Whatever the outcome of the negotiations over the future relationship between the European Union and the United Kingdom many operators are already taking for granted that English law will lose much of its appeal for governing financial transactions and other transactions between institutions and large companies where more than one European Union jurisdiction is involved. There are technical and political reasons behind this view.
The possible demise of English law will not be felt with any intensity until another legislation opens up the way and claims its place. In this Viewpoint we embark on a series of reflections on the future lex mercatoria in Europe and the battles that may arise.
Rise and fall of the empire of English legal profession?

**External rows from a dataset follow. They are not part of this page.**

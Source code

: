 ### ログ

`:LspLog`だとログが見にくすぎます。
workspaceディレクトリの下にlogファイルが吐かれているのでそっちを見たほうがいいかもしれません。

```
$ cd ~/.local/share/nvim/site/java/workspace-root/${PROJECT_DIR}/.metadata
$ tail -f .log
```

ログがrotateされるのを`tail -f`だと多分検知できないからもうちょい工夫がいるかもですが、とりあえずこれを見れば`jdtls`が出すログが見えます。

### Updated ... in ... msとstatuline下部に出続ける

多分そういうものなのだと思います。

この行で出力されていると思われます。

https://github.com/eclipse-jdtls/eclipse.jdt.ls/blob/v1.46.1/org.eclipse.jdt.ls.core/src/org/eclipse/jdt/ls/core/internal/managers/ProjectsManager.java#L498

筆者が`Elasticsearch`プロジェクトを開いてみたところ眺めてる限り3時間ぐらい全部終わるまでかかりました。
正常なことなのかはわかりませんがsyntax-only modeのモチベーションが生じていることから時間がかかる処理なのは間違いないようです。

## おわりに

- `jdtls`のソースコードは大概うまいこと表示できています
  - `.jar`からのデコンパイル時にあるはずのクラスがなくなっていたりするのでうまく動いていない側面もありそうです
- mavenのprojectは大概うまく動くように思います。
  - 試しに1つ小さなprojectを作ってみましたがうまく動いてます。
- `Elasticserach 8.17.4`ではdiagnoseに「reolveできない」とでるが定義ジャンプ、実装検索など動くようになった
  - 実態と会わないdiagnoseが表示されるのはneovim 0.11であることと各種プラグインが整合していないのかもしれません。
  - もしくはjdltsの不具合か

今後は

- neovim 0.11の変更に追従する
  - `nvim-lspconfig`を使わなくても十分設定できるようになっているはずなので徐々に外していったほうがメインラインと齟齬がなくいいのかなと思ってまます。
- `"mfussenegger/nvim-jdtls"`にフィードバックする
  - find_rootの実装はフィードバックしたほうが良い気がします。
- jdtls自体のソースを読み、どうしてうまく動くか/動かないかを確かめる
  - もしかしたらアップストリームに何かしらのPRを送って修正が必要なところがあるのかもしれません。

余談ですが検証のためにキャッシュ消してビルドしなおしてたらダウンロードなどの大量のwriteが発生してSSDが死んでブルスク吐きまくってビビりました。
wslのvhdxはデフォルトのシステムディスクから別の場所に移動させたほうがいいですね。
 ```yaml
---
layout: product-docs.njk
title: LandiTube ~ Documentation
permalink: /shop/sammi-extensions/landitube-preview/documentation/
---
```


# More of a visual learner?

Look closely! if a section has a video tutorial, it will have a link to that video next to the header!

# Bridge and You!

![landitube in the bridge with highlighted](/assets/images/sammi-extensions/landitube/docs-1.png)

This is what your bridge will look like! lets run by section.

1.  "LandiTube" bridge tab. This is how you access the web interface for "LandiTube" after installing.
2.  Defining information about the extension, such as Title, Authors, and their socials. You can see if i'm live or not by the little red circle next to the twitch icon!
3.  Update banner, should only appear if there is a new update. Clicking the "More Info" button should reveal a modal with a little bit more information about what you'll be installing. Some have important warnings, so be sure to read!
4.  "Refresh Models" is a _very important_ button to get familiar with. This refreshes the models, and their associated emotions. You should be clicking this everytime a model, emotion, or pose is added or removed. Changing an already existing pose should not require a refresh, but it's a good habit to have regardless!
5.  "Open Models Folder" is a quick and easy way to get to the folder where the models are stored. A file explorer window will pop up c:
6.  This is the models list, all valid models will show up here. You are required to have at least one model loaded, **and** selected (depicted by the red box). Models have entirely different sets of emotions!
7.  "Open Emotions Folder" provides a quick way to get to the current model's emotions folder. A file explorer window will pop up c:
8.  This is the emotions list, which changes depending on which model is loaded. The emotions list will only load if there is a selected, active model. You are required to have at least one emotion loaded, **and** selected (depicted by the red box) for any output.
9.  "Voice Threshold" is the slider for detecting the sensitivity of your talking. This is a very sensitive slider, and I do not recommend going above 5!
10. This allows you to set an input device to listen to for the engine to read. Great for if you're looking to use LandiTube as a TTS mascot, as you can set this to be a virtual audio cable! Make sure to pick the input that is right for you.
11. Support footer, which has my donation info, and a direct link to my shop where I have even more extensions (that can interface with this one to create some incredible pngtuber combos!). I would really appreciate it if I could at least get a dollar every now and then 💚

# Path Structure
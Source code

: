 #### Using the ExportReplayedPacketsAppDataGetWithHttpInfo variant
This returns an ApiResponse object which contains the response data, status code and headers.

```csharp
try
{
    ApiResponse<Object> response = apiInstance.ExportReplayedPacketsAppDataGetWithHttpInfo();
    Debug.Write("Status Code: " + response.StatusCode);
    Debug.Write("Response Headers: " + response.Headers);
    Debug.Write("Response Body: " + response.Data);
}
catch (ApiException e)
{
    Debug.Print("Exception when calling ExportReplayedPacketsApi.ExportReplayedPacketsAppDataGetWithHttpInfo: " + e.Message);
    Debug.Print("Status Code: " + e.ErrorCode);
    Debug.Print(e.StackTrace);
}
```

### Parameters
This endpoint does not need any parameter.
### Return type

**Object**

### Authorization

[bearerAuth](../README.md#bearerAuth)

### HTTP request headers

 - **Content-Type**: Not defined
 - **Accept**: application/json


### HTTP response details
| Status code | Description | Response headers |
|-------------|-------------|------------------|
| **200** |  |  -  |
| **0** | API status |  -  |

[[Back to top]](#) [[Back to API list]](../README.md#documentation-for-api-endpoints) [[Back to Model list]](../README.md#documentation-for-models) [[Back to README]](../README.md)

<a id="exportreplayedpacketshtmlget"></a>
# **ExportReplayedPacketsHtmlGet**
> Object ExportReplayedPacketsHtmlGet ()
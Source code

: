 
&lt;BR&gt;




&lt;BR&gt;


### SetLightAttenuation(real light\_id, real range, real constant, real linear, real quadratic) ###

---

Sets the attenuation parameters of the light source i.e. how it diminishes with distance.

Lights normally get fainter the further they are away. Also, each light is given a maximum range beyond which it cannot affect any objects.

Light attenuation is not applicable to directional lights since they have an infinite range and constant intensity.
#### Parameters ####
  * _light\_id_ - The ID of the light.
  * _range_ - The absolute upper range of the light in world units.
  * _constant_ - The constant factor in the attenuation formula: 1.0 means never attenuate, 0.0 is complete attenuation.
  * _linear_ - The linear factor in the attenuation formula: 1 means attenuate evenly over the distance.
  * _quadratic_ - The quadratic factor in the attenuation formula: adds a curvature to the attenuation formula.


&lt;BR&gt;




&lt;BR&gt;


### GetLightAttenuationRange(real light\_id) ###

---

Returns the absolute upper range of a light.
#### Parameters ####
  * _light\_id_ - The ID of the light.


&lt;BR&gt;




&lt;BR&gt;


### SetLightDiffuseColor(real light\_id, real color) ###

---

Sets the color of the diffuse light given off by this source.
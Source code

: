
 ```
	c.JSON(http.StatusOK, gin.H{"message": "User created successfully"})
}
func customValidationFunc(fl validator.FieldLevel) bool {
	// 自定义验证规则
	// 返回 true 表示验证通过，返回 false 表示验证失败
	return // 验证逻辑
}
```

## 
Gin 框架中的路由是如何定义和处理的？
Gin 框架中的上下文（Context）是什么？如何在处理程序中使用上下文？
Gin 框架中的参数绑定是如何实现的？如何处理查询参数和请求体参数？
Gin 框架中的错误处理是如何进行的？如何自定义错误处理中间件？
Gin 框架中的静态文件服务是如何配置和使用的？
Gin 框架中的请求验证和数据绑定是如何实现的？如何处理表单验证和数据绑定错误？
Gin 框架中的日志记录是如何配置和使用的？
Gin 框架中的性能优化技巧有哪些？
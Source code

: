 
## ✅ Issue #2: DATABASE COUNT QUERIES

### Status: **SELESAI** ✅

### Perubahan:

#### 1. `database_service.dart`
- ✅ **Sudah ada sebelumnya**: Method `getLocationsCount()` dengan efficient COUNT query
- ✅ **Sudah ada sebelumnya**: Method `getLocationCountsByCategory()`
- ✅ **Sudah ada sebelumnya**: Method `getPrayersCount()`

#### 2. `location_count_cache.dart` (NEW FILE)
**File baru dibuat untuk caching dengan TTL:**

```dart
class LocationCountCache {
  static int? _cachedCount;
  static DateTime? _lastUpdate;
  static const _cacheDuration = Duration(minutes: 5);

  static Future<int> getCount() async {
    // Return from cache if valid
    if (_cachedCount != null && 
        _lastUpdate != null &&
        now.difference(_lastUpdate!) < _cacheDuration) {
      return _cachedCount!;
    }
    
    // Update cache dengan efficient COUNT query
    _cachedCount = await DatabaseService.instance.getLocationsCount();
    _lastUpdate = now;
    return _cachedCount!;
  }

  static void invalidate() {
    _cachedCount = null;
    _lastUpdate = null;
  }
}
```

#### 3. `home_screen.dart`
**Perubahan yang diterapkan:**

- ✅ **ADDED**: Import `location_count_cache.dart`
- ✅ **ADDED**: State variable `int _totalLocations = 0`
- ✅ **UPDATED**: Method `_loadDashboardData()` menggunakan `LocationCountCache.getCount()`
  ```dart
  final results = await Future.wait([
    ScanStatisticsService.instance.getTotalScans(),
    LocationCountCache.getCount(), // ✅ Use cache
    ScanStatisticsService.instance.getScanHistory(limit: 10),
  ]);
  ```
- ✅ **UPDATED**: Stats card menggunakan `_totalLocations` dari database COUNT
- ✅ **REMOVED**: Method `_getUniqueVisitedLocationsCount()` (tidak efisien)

The predictable departure of the United Kingdom from the single market will mean that, once the transition periods are over, any judgments rendered by the English courts will cease to have the so-called Brussels Regulation applied for their recognition and enforcement in the 27 member states. This will reduce the appeal of choosing the jurisdiction of the English courts in contracts, which will also prompt questions as to whether English law is the best choice if disputes will not be heard by the courts in that jurisdiction.
Added to this are other setbacks arising from the fact of English law ceasing to be one of the laws of the European Union, particularly in the eyes of financial regulation.
First we take Manhattan then we take Berlin
New York law is not a law of the European Union either but from this standpoint it will come to be on an equal footing with English law and they both share an origin in common law as well as being used frequently in international finance. An advantage emerges however for the option of the New York laws and courts: their global reach. By reigning over large financial transactions in the Americas, their hegemony in Europe would enable useful synergies for global institutions by bringing a large part of their transactions under only one law and only one jurisdiction.
Another factor to remember is that U.S. law firms have already become strong players in the City and it would not take much effort, from there, to deploy their New York qualified professionals towards the continent.
Twenty years ago the Loan Market Association started creating the most powerful tool for propagating English law: the models of syndicated loan agreements. Less than a year ago, however, the LMA’s U.S. equivalent, the LSTA, prepared and disseminated for the first time a facility agreement under New York law. Coincidence or not, one of the tools is already available.
A European winner?
Or will one of the national laws of the European Union and one of the European capitals emerge as the winner? One country and one place appear ready to engage in the battle: France and Paris. They have made a decided effort to attract the business that will leave the City and managed to have the headquarters of the European Banking Authority moved from London to Paris, which, by the way, is also the seat of the European Securities and Markets Authority. We have also observed France’s efforts to shape up its legislation. With an ambitious reform of its Civil Code in 2016 followed by a number of recent adjustments to the reform itself, France is expressly seeking to improve the international appeal of its laws.
Other European jurisdictions, though not many, may take up the gauntlet. The ISDA has published versions of its documents subject to French and Irish law which now stand alongside the documents under English and New York law.
Towards a European Regulation on obligations and contracts
None of the candidates described above are perfect and a return to fragmentation among multiple jurisdictions is hardly the most efficient option either. There is another alternative that would perhaps make up for the failings of those standing in line, and benefit all European lawyers equally: substantive harmonization of the law on obligations and contracts in the European Union, at least among professional parties.
Almost all the work has already been done in the 2009 Draft Common Frame of Reference prepared by the Study Group on a European Civil Code, an academic work which was carried out under the auspices of the Commission and is a proper code which includes both a general part and rules on special agreements.
French academics appear unhappy about not enough importance being given to French law in relation to preparing the DCFR, although France is now well equipped to drive this project and allow the weight of its recently modernized civil law to be felt in it.
The future is hard to predict although we must be aware of the match that is starting to be played. Will English law fall or not and which law will takes its place if it does? This is consequential on important decisions that must be taken by law firms and organizations as regards contractual policy, the recruitment and training of professionals and on the location of their offices. Additionally, the law on international contracts and the jurisdiction for dispute resolution are also factors to be taken into account for artificial intelligence applied to law.